People use tools to structure their data. There are several incompatible structures that documents need to include: text, tables, pictures, etc. Let's make it explicit. Why have a spreadsheet and a word processor separated? Why think which type of document to create?
Also, do away with the paper-page representation of a document. Parts may have whatever sizes they need.
The section - chapter - paragraph structure is a tree. Decent editors allow to show it like that. Make it explicit. Allows easy text folding, focusing, etc.
- A node can be folded, so that it and all its (grand-)children are reduced to one small fragment.
- A node can be minified, so that its content is reduced, but its children are visible.
- A node can be curbed (better word?), so that it is visible, but its children are folded.
- A node can be focused so that it and its children are fully visible but its parent and siblings are folded.
Works great with plain texts in word processors already. HTML DOM is somehow similar.
Multiple windows can show different subnodes of a document. Easy to compare or refer to without scrolling.
Only one node has input focus. The focused node, if large, can take up the window, its scrolling controls, etc.
Keyboard shortcuts work within the focused node. Different types of nodes can have duplicate shortcuts without conflicting. Inter-node navigation shortcuts are consistent, though.
Search and replace can be filtered by node type(s); compare with filtering by styles in a word processor.

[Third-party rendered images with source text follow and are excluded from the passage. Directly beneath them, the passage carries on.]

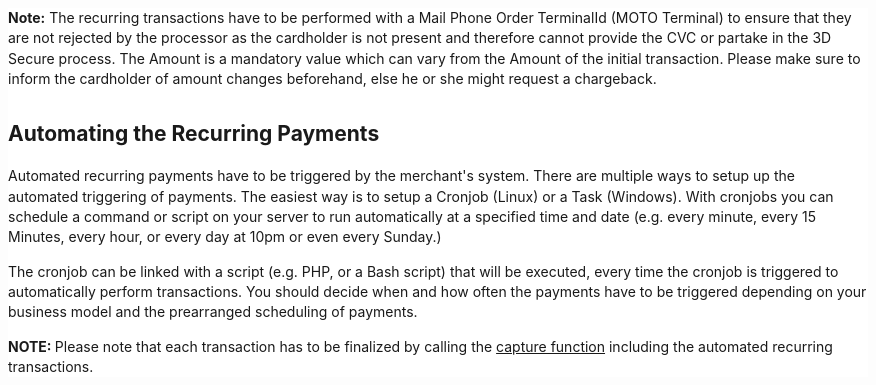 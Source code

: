 <div class="warning">
  <p><strong>Note:</strong> The recurring transactions have to be performed with a Mail Phone Order TerminalId (MOTO Terminal) to ensure that they are not rejected by the processor as the cardholder is not present and therefore cannot provide the CVC or partake in the 3D Secure process. The Amount is a mandatory value which can vary from the Amount of the initial transaction. Please make sure to inform the cardholder of amount changes beforehand, else he or she might request a chargeback.</p>
</div>

## <a name="recurring-auto"></a>  Automating the Recurring Payments
Automated recurring payments have to be triggered by the merchant's system. There are multiple ways to setup up the automated triggering of payments. The easiest way is to setup a Cronjob (Linux) or a Task (Windows).
With cronjobs you can schedule a command or script on your server to run automatically at a specified time and date (e.g. every minute, every 15 Minutes, every hour, or every day at 10pm or even every Sunday.) 

The cronjob can be linked with a script (e.g. PHP, or a Bash script) that will be executed, every time the cronjob is triggered to automatically perform transactions. You should decide when and how often the payments have to be triggered depending on your business model and the prearranged scheduling of payments. 

<div class="warning">
  <p><strong>NOTE: </strong>Please note that each transaction has to be finalized by calling the <a href="https://saferpay.github.io/jsonapi/index.html#Payment_v1_Transaction_Capture">capture function</a> including the automated recurring transactions.</p>
</div>

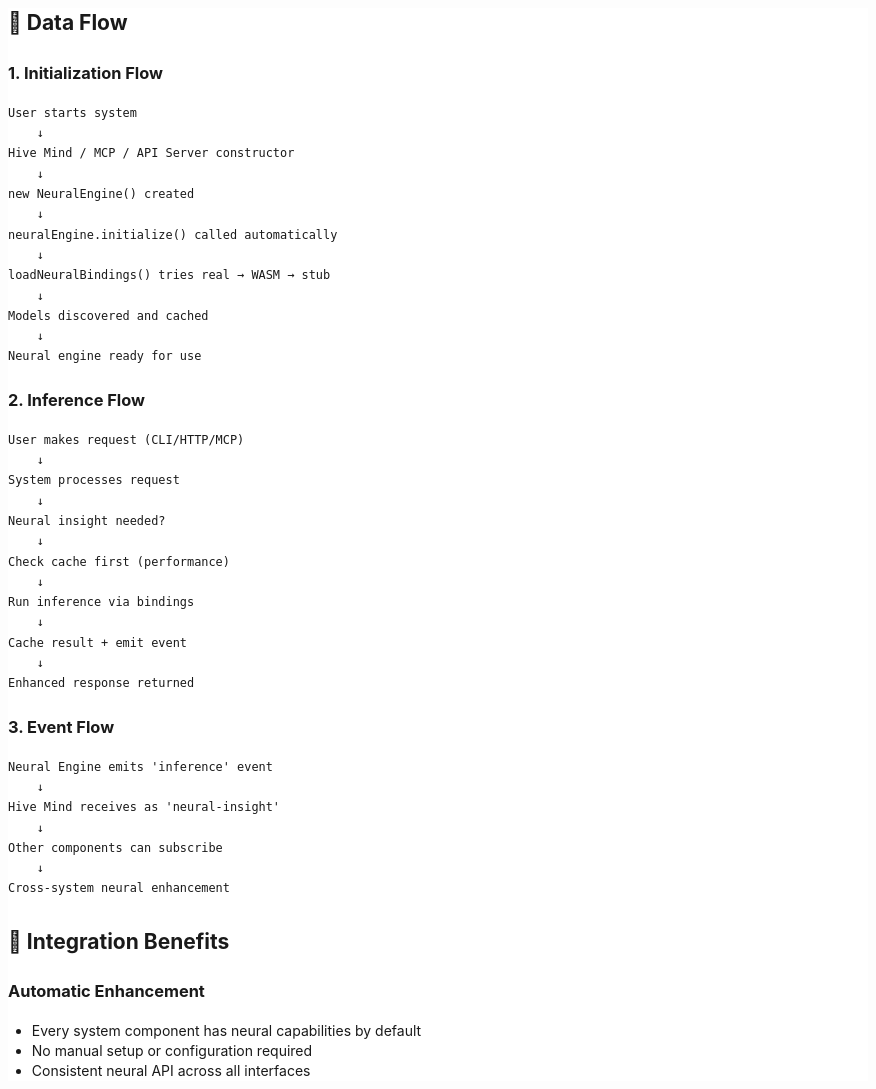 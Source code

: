 ## 🔄 Data Flow

### **1. Initialization Flow**
```
User starts system
    ↓
Hive Mind / MCP / API Server constructor
    ↓
new NeuralEngine() created
    ↓
neuralEngine.initialize() called automatically
    ↓
loadNeuralBindings() tries real → WASM → stub
    ↓
Models discovered and cached
    ↓
Neural engine ready for use
```

### **2. Inference Flow**
```
User makes request (CLI/HTTP/MCP)
    ↓
System processes request
    ↓
Neural insight needed?
    ↓
Check cache first (performance)
    ↓
Run inference via bindings
    ↓
Cache result + emit event
    ↓
Enhanced response returned
```

### **3. Event Flow**
```
Neural Engine emits 'inference' event
    ↓
Hive Mind receives as 'neural-insight'
    ↓
Other components can subscribe
    ↓
Cross-system neural enhancement
```

## 🎯 Integration Benefits

### **Automatic Enhancement**
- Every system component has neural capabilities by default
- No manual setup or configuration required
- Consistent neural API across all interfaces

Make a table (spreadsheet) a separate tree node type. A document with just one large table is like a spreadsheet. Several such nodes are like pages in traditional spreadsheet apps.
Lookup tables, explanation texts, pictures, etc, all clearly in context. Easy to relatively address from the table.

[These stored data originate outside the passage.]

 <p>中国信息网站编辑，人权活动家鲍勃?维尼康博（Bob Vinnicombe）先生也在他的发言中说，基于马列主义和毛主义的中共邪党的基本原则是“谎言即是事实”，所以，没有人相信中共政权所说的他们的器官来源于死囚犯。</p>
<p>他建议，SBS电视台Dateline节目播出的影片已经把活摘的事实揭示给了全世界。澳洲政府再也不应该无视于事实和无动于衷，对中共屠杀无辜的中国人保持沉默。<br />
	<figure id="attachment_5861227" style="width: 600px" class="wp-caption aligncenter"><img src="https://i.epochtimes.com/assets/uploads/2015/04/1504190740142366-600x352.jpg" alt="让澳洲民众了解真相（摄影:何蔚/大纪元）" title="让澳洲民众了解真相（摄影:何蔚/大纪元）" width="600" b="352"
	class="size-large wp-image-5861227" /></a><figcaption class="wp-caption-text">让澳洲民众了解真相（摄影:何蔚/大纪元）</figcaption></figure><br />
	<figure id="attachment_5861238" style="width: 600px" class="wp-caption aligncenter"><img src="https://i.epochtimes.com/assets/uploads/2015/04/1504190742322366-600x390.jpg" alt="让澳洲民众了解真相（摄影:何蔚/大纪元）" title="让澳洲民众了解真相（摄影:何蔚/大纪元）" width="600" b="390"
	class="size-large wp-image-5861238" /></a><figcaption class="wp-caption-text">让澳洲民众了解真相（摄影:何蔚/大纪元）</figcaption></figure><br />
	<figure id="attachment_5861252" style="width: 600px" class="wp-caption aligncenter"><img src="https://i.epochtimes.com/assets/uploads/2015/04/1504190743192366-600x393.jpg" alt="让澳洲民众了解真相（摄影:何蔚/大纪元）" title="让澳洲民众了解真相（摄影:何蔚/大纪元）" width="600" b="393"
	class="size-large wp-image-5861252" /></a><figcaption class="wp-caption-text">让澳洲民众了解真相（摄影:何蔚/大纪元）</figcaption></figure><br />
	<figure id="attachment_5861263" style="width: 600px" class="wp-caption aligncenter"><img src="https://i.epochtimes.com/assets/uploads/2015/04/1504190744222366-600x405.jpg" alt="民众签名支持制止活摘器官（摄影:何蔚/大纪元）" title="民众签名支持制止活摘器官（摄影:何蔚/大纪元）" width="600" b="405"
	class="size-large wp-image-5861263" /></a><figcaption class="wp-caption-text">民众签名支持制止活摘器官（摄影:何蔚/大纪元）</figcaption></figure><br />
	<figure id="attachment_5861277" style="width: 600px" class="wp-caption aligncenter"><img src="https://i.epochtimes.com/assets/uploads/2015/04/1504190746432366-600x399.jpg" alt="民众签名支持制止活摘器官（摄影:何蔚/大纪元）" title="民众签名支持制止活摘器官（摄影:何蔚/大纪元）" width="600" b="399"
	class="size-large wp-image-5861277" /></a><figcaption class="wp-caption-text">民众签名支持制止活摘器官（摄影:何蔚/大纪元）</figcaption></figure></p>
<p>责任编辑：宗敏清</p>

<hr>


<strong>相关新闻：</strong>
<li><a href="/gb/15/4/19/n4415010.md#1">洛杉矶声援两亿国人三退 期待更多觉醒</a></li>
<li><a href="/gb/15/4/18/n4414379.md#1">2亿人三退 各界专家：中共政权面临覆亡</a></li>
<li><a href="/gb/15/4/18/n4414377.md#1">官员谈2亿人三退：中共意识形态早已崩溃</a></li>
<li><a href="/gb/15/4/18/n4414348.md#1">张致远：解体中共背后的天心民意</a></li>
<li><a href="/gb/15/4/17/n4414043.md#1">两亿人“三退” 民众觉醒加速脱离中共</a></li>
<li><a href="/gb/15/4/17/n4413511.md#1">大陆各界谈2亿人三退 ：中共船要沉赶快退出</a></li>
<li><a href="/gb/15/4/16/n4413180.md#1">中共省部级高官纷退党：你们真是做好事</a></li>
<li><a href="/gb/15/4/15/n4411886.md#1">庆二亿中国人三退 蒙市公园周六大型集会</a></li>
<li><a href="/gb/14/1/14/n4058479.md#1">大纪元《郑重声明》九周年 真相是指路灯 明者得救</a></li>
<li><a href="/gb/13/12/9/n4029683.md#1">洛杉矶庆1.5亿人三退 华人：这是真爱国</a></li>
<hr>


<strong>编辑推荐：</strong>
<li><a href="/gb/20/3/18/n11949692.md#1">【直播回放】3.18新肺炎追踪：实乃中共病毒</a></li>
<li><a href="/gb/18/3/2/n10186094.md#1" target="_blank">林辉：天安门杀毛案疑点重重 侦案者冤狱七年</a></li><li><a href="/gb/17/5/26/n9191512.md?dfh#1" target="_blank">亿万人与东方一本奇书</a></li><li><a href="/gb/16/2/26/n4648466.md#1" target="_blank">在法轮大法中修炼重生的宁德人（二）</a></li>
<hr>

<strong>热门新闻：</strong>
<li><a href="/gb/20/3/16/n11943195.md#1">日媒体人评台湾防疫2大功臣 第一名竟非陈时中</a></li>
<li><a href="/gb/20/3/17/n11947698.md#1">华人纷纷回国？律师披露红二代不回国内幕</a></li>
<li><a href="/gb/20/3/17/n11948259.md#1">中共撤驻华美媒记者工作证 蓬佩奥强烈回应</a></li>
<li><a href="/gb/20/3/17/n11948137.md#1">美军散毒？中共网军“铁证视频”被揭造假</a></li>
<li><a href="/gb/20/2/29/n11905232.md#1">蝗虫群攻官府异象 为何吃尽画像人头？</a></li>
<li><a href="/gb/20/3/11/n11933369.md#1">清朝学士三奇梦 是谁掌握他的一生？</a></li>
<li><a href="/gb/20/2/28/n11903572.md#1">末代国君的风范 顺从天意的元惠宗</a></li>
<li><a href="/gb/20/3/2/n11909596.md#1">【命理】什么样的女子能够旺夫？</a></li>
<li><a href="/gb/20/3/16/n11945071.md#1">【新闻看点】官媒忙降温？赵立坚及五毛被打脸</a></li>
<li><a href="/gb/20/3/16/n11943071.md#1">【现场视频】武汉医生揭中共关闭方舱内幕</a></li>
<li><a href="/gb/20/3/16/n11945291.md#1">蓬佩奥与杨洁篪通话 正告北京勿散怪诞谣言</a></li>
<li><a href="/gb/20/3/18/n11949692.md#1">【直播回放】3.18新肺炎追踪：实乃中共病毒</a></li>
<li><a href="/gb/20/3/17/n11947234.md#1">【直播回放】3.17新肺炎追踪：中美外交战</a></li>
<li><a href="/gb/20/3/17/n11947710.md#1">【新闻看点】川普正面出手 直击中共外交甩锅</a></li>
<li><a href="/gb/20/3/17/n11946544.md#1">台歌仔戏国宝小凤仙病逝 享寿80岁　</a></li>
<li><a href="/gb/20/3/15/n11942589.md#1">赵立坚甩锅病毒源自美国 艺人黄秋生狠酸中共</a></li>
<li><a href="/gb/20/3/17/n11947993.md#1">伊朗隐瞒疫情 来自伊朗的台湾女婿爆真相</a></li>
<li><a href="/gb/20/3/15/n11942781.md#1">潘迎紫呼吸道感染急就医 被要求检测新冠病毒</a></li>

Cells are single text nodes, with no children. Else it grows geometrically unmaintainable.
Cells can refer to table's child nodes using formulas.
Charts naturally become tables' child nodes.
Various auto-updated filtered views, 'reports', etc.
If the parent node is minified, they become prominent without losing logical connection.
Imported 'binary-blob' pictures, not directly editable, but resizable, etc.
No text flow around them in the tree view. No big deal.
Small picture nodes can be shown in rows under their parent node.
Do subnodes under pictures make sense? For instance, for meta-information, titles, etc.
Filesystems are trees, too, so many tricks can be borrowed.
- Navigation is obvious.
- 'Check out' parts of tree for [concurrent] modification.
- Easy diffs of changes, like in a VCS.
- Graft separate trees as subtrees into larger trees (like symlinks).
Actually we could use a file system to provide [parts of] the tree structure. Usually inconvenient.
Cross-referencing over a tree structure is inconvenient. Some nodes would rather have more than one parent. Alas, it's common for tree structures.
Tree is not a paper-friendly. A typesetting layer will be needed if 'business-class documents' are to be produced from it, like from a traditional word processor.